Cordesman thinks he is offering us grown-up advice. What he is really doing is explaining why America should continue a doomed effort to dominate and dictate to energy-rich Eurasian countries, in spite of our folly in Iraq.
And most Democrats fall for this crap. If they don’t fall for it, they’ve already figured out how to benefit from it. And if all that fails, it turns out that selling all that deadly arsenal to Arab nations will create or preserve jobs in their districts.
I got an email from John Kerry today. He told me:
Here’s the reality this week: Karl Rove is gone but a broken Iraq policy remains.
I’m not sure if I’ve ever seen a party cling so disastrously to a policy that is as wrong as it is unsuccessful.
Kerry should have said, “I’m not sure I’ve seen two parties cling so disastrously to a policy that is wrong as it is unsuccessful.” He should have said that because it would be more honest. The American Establishment wants to dominate and dictate to all the energy-rich countries from Libya to Saudi Arabia to the Emirates and Kuwait, to Iraq, Iran, and Azerbaijan, to Kazakhstan and Turkmenistan. That is what the serious foreign policy thinkers in both parties want and their ability to do so is what is threatened by the neo-conservative fiasco in Iraq.
They hyped the threat of terrorism to mobilize the American people for a Eurasian power grab and now they have totally discredited themselves and bankrupted our country both financially and morally.
On top of that, they’ve betrayed our allies who will now be forced to cope with the mess we’ve made.
The Establishment knows that there is no way out and that we’ve overextended our hands. They just don’t want to fess up to the problem and deal with it. Not now…not with an election coming up.
But there is always an election coming up.
Cordesman is just another guy that wants to keep the gravy train going for another Friedman Unit or two. He and his Establishment have led us to disaster and now they think they can tell us what grown up, serious people know has to be done.

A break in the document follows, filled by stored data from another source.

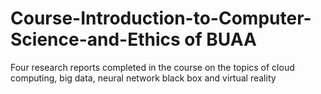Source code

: # Course-Introduction-to-Computer-Science-and-Ethics of BUAA
Four research reports completed in the course on the topics of cloud computing, big data, neural network black box and virtual reality
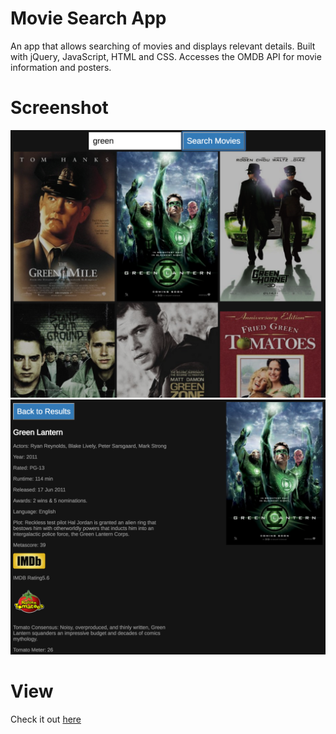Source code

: # Movie Search App

An app that allows searching of movies and displays relevant details. Built with jQuery, JavaScript, HTML and CSS. Accesses the OMDB API for movie information and posters.

# Screenshot
![screenshot1](screenshot1.png)
![screenshot2](screenshot2.png)

# View
Check it out [here](http://kyleluck.github.io/movie-app/)
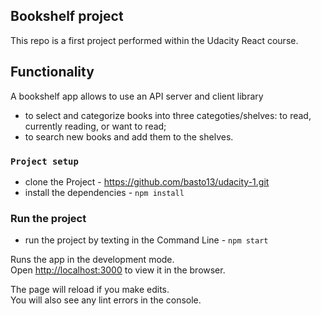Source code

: 

## Bookshelf project

This repo is a first project performed within the Udacity React course.

## Functionality

A bookshelf app allows to use an API server and client library
- to select and categorize books into three categoties/shelves: to read, currently reading, or want to read;
- to search new books and add them to the shelves. 


### `Project setup`

* clone the Project - https://github.com/basto13/udacity-1.git 
* install the dependencies - `npm install`

### Run the project

* run the project by texting in the Command Line - `npm start`

Runs the app in the development mode.\
Open [http://localhost:3000](http://localhost:3000) to view it in the browser.

The page will reload if you make edits.\
You will also see any lint errors in the console.

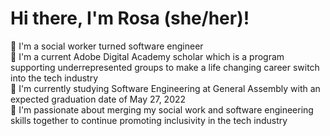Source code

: # Hi there, I'm Rosa (she/her)! 
:cherry_blossom: I'm a social worker turned software engineer  
:cherry_blossom: I'm a current Adobe Digital Academy scholar which is a program supporting underrepresented groups to make a life changing career switch into the tech industry  
:cherry_blossom: I'm currently studying Software Engineering at General Assembly with an expected graduation date of May 27, 2022  
:cherry_blossom: I'm passionate about merging my social work and software engineering skills together to continue promoting inclusivity in the tech industry  


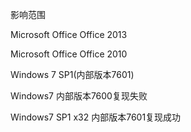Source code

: 影响范围

Microsoft Office Office 2013

Microsoft Office Office 2010

Windows 7 SP1(内部版本7601)





Windows7 内部版本7600复现失败

Windows7 SP1 x32 内部版本7601复现成功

I don’t buy any of it. It’s time to throw these bums out and rethink the entire post-Cold War foreign policy approach of this country. It has been a disaster. And we can do better.
going.. going… gone! Booman hits it right out of the park, over the green monster, and it’s OUTTA HERE!!!

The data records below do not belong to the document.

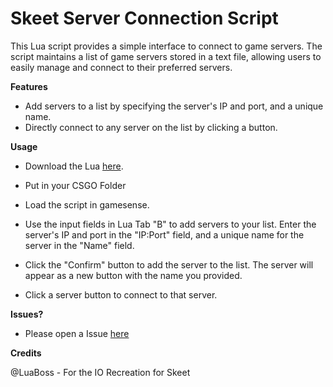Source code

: # Skeet Server Connection Script
This Lua script provides a simple interface to connect to game servers. The script maintains a list of game servers stored in a text file, allowing users to easily manage and connect to their preferred servers.

**Features**
- Add servers to a list by specifying the server's IP and port, and a unique name.
- Directly connect to any server on the list by clicking a button.

**Usage**
- Download the Lua [here](https://github.com/GiftStein1/gamesense-server-saver/blob/main/server-list.lua).

- Put in your CSGO Folder

- Load the script in gamesense.

- Use the input fields in Lua Tab "B" to add servers to your list. Enter the server's IP and port in the "IP:Port" field, and a unique name for the server in the "Name" field.

- Click the "Confirm" button to add the server to the list. The server will appear as a new button with the name you provided.

- Click a server button to connect to that server.

**Issues?**

- Please open a Issue [here](https://github.com/GiftStein1/gamesense-server-saver/issues)

**Credits**

@LuaBoss - For the IO Recreation for Skeet

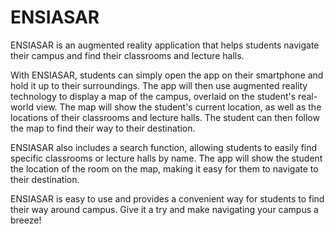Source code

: # ENSIASAR
ENSIASAR is an augmented reality application that helps students navigate their campus and find their classrooms and lecture halls.

With ENSIASAR, students can simply open the app on their smartphone and hold it up to their surroundings. The app will then use augmented reality technology to display a map of the campus, overlaid on the student's real-world view. The map will show the student's current location, as well as the locations of their classrooms and lecture halls. The student can then follow the map to find their way to their destination.

ENSIASAR also includes a search function, allowing students to easily find specific classrooms or lecture halls by name. The app will show the student the location of the room on the map, making it easy for them to navigate to their destination.

ENSIASAR is easy to use and provides a convenient way for students to find their way around campus. Give it a try and make navigating your campus a breeze!

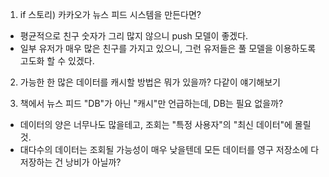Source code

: 1. if 스토리) 카카오가 뉴스 피드 시스템을 만든다면?

- 평균적으로 친구 숫자가 그리 많지 않으니 push 모델이 좋겠다.
- 일부 유저가 매우 많은 친구를 가지고 있으니, 그런 유저들은 풀 모델을 이용하도록 고도화 할 수 있겠다.

2. 가능한 한 많은 데이터를 캐시할 방법은 뭐가 있을까? 다같이 얘기해보기

3. 책에서 뉴스 피드 "DB"가 아닌 "캐시"만 언급하는데, DB는 필요 없을까?

- 데이터의 양은 너무나도 많을테고, 조회는 "특정 사용자"의 "최신 데이터"에 몰릴 것.
- 대다수의 데이터는 조회될 가능성이 매우 낮을텐데 모든 데이터를 영구 저장소에 다 저장하는 건 낭비가 아닐까?
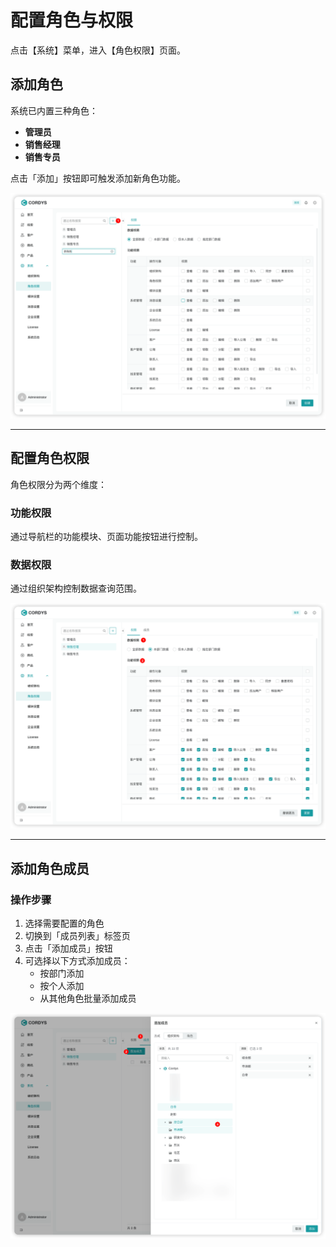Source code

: # 配置角色与权限

点击【系统】菜单，进入【角色权限】页面。

## 添加角色

系统已内置三种角色：
- **管理员**
- **销售经理** 
- **销售专员**

点击「添加」按钮即可触发添加新角色功能。

![添加角色](../img/user_manual/add-role.png)

---

## 配置角色权限

角色权限分为两个维度：

### 功能权限
通过导航栏的功能模块、页面功能按钮进行控制。

### 数据权限
通过组织架构控制数据查询范围。

![配置角色权限](../img/user_manual/role-permissions.png)

---

## 添加角色成员

### 操作步骤

1. 选择需要配置的角色
2. 切换到「成员列表」标签页
3. 点击「添加成员」按钮
4. 可选择以下方式添加成员：
   - 按部门添加
   - 按个人添加
   - 从其他角色批量添加成员

![添加角色成员](../img/user_manual/add-role-members.png)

It may just turn out that the U.S. (let’s dump the patriotic ‘We’, you know the one at the beginning of the Constitution because both U.S. political organizations have made it clear that it applies to them and not to us) will end up leaving Iraq involuntarily, no matter what the Establishment thinks or doesn’t think. They’ve sunk their teeth into this mess and keep biting harder. But that doesn’t mean that their teeth won’t eventually fall out.
It has also been clear for quite a while that the U.S.’s strategy now is the search for a Saddam clone. That’s what’s behind the arming of Sunni warlords. Maybe the wish isn’t for a Saddam clone who will be as nasty as his predecessor, but still one who can keep things quiet, while hopefully being somewhat accommodating to the Shia. And of course a Saddam clone wouldn’t deserve the name if he didn’t invade Iran.

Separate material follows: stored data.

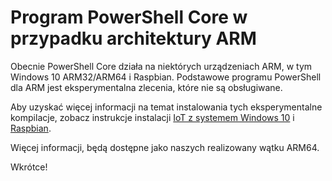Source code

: # <a name="powershell-core-on-arm"></a>Program PowerShell Core w przypadku architektury ARM

Obecnie PowerShell Core działa na niektórych urządzeniach ARM, w tym Windows 10 ARM32/ARM64 i Raspbian.
Podstawowe programu PowerShell dla ARM jest eksperymentalna zlecenia, które nie są obsługiwane.

Aby uzyskać więcej informacji na temat instalowania tych eksperymentalne kompilacje, zobacz instrukcje instalacji [IoT z systemem Windows 10](installing-powershell-core-on-windows.md#deploying-on-windows-iot) i [Raspbian](installing-powershell-core-on-linux.md#raspbian).

Więcej informacji, będą dostępne jako naszych realizowany wątku ARM64.

Wkrótce!
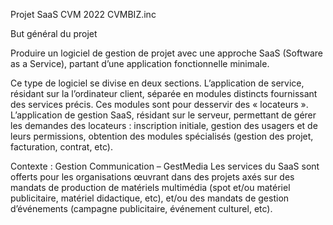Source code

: Projet SaaS CVM 2022 CVMBIZ.inc

But général du projet

Produire un logiciel de gestion de projet avec une approche SaaS (Software as a Service), partant d’une application fonctionnelle minimale.

Ce type de logiciel se divise en deux sections. L’application de service, résidant sur la l’ordinateur client, séparée en modules distincts fournissant des services précis. Ces modules sont pour desservir des « locateurs ». L’application de gestion SaaS, résidant sur le serveur, permettant de gérer les demandes des locateurs : inscription initiale, gestion des usagers et de leurs permissions, obtention des modules spécialisés (gestion des projet, facturation, contrat, etc).

Contexte : Gestion Communication – GestMedia Les services du SaaS sont offerts pour les organisations œuvrant dans des projets axés sur des mandats de production de matériels multimédia (spot et/ou matériel publicitaire, matériel didactique, etc), et/ou des mandats de gestion d’événements (campagne publicitaire, événement culturel, etc).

The people running the U.S. now are infinitely stupid and even more than infinitely mean.
Good find, BooMan, the revival of ‘the Establishment’. Many younger people are probably unfamiliar with the notion and will have to think twice what it means. Lots of older people will of course start foaming at the mouth about the dirty fucking hippies and Ronald Reagan will be resurrected by Newt Gringrich in the first pan-wingnut miracle play.
I am no longer sure that “we can do better.”
How can we do better Boo? It is easy to see how bad the US has done butits the “how can we do better” that Ain’t that easy to explain.
but no Pol right now will say so. To do so will incur the full wrath and strong, powerful opposition of the Saudis and the military-industrial complex. They are still holding at least half the cards. Hillary is walking a tightrope. And Edwards, who tells the truth, is getting the full blast of MSM ridicule, prompted by their oil-mongering stockholders.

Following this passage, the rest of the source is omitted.